Here, you will learn how to backup and restore a Docker container locally – an alternative approach to push and pull the container from Docker Hub.
If you need to learn the basics of Docker, please check this other tutorial.
1. Why Should You Care about Backuping a Docker Container?
There are several reasons why you should care about backing up a Docker container:
- Data Protection: Docker containers often store important data, such as database records, user information, and application configurations. By backing up this data, you can ensure that it is protected in case of data loss or corruption.
- Disaster Recovery: Backing up Docker containers can help you quickly recover from disaster scenarios, such as server crashes or data center outages. With a backup, you can easily restore the data and applications stored in a Docker container.
- Version Control: Backing up Docker containers can help you maintain version control over your applications and data. By taking regular backups, you can easily revert to previous versions of your container if necessary.
- Reproducibility: Backing up Docker containers can help you reproduce a particular state of your applications and data. This can be useful when testing or debugging applications.

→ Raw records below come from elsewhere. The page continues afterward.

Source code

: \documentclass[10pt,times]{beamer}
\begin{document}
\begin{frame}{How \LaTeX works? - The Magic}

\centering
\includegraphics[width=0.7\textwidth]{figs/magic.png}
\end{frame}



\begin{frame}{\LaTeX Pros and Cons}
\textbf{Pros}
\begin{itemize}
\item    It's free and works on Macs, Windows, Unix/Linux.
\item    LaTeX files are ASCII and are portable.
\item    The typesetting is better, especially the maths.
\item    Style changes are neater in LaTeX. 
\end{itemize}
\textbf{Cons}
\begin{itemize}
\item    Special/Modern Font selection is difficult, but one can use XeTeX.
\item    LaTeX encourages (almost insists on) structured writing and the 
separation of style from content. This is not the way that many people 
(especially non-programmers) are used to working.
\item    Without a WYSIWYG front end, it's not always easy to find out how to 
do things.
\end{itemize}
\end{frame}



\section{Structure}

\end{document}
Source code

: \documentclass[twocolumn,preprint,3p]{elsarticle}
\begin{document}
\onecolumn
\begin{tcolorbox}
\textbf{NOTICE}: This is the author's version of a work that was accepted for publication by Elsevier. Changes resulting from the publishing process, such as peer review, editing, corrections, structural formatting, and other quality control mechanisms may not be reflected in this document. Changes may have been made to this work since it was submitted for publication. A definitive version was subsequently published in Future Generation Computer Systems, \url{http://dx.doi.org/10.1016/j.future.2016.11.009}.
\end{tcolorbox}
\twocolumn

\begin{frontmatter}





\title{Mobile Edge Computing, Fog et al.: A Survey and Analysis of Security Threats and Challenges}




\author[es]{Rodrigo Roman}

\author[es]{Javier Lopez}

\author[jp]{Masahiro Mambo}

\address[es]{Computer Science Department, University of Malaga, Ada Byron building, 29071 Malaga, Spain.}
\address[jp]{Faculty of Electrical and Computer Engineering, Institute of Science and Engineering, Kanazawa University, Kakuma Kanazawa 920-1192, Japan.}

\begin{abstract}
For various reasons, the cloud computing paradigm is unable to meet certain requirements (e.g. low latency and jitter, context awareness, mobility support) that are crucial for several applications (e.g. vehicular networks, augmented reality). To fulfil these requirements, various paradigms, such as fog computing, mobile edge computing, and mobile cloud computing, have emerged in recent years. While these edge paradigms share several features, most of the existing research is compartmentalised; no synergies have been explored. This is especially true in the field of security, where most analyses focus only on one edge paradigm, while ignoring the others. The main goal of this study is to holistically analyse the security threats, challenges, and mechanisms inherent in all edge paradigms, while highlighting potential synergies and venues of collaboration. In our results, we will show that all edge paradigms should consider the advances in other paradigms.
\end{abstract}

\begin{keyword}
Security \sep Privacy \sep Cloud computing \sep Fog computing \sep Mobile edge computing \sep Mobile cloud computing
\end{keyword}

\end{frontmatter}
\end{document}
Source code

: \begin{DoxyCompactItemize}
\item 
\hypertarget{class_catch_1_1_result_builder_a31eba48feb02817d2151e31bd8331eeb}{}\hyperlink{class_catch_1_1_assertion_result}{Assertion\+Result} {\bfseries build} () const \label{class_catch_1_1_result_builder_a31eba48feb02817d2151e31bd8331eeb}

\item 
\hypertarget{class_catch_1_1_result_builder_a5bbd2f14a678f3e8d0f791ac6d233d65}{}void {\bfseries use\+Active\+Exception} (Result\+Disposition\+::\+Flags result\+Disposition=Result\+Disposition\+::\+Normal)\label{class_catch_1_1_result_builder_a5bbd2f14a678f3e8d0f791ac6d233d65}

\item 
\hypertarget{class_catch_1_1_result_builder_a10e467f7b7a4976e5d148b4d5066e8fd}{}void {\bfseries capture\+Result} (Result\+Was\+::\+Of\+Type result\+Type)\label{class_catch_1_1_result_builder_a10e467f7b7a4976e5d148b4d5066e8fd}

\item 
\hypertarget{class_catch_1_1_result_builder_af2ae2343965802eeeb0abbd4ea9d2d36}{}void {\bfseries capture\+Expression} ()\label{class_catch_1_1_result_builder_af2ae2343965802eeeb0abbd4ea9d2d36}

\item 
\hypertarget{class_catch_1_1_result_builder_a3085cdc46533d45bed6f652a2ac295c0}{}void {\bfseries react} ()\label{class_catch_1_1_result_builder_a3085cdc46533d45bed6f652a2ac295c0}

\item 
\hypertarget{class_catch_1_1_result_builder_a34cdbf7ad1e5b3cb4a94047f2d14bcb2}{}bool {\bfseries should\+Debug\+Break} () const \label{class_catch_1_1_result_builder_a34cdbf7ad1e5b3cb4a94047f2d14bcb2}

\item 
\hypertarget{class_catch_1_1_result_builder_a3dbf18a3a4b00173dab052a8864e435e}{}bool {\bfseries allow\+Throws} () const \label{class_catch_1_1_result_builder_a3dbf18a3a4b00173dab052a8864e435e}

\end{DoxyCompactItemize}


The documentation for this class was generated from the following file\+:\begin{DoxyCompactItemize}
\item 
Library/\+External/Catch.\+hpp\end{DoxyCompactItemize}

- Security: Backing up Docker containers can help you secure your data by keeping a copy of it in a secure location. This can protect against unauthorized access, theft, or other security threats.
Overall, backing up Docker containers is an important part of a comprehensive data management strategy. By taking regular backups, you can ensure that your data is protected and that you can quickly recover from unexpected events.
2. How to Backup a Docker Container
Backing up a Docker container is a 4 step process:
First, the user needs to run the docker image by using the command below:
$ docker run -it IMAGE_ID
where the IMAGE_ID should be the image you want to backup; find it using the command docker images
Now you have got it running, please open another tab in your terminal, and figure out the running container ID associated with the image above by running:
$ sudo docker container ls
Next, you know which running container to backup, run the command below using the CONTAINER_ID
$ sudo docker commit -p CONTAINER_ID my_backup
The command above commits the container, and finally, the command below will backup the container into a tar file:
$ sudo docker save -o my_backup.tar my_backup
3. How to Restore a Docker Container
Phew! Now that you know how to backup a container, restoring it should be straightforward using the command below:
$ sudo docker load -i my_backup.tar
Last but not least, the command loads the docker image and can be seen when running the command docker images and execute using docker run -it IMAGE_ID
This tutorial teaches an alternative approach to push and pull a container from Docker Hub, and using the step-by-step described here; the user can back it up locally and restore it when desired.